Efficient isogeometric NURBS-based solid-shell elements: Mixed formulation and B¯-method

•We develop solid–shell NURBS elements to address static problems of slender structures.•We propose a mixed method from which we derive a B-bar projection to deal with locking.•A local least-squares-type procedure is implemented in the B-bar projection to reduce the computation cost.•We show that the low degree NURBS elements developed are highly accurate to solve typical shell problems.

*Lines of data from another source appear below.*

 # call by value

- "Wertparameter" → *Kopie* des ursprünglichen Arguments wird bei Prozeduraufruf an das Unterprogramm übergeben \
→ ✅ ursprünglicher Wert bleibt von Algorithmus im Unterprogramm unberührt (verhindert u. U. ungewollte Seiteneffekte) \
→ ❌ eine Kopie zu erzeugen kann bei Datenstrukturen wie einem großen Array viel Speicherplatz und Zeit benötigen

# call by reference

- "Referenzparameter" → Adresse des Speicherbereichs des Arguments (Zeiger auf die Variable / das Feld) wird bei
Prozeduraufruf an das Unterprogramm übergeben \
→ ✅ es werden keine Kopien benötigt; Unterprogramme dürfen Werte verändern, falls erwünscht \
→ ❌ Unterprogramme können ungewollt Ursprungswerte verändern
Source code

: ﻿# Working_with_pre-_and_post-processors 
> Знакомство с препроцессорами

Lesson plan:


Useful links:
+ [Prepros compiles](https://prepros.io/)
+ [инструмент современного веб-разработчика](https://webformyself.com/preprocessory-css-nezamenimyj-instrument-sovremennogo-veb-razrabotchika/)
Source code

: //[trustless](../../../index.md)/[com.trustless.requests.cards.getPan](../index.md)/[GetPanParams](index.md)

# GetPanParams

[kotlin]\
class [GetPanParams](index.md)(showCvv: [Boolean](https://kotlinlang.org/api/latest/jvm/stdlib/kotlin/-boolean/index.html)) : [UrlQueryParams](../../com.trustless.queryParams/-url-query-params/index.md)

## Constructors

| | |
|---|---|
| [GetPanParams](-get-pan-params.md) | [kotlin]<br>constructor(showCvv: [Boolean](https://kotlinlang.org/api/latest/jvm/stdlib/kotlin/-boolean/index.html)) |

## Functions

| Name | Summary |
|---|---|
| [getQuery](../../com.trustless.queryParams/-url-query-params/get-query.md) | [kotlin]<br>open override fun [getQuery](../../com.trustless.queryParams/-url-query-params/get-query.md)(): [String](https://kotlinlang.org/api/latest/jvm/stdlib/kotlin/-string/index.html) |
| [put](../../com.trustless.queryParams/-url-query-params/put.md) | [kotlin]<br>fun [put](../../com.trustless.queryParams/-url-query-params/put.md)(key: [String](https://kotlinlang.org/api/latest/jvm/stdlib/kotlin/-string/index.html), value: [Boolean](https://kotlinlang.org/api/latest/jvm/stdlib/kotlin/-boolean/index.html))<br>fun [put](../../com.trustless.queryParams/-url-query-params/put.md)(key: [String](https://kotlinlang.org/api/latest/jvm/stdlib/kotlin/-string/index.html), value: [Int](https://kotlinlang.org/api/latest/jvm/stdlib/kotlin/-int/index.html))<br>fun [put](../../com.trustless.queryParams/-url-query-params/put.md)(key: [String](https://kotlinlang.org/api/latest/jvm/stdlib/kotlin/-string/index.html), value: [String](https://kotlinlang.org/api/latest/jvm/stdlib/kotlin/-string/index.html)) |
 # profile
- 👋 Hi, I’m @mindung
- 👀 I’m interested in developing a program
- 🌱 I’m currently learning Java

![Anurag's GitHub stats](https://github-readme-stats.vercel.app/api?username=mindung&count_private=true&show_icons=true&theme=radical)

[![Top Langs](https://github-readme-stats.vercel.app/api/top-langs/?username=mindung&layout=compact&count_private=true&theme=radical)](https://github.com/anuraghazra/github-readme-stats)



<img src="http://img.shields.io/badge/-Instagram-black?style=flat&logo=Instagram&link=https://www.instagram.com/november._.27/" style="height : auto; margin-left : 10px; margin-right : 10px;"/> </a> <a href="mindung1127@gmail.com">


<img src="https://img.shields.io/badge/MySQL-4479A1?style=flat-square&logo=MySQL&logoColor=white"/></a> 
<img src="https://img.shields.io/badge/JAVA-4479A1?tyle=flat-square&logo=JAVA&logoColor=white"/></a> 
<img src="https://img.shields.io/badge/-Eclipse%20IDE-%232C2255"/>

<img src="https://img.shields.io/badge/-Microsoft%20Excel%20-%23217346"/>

In this work, solid-shell NURBS elements are developed in order to address static problems of slender structures under small perturbations. A single layer of elements is considered through the thickness of the shell, and the degree of approximation in that direction is chosen to be equal to two. A full 3D constitutive relation is assumed. The objective is to obtain highly accurate low-degree elements to be used in coarse meshes. In order to do that, we propose a mixed method from which we derive a B¯-projection to deal with locking. The main idea is to modify the interpolation of the average stresses and strains through the thickness. More precisely, we develop two finite elements. The first element, which is based on the mixed method or, equivalently, on the B¯-projection, is extremely accurate, but leads to a fully-populated global stiffness matrix. To improve the efficiency, the second element uses a local least-squares-type procedure to define a new B¯-projection, leading to a sparse global stiffness matrix. The quality and efficiency of the methods are assessed through several usual test cases and by comparison with other published techniques.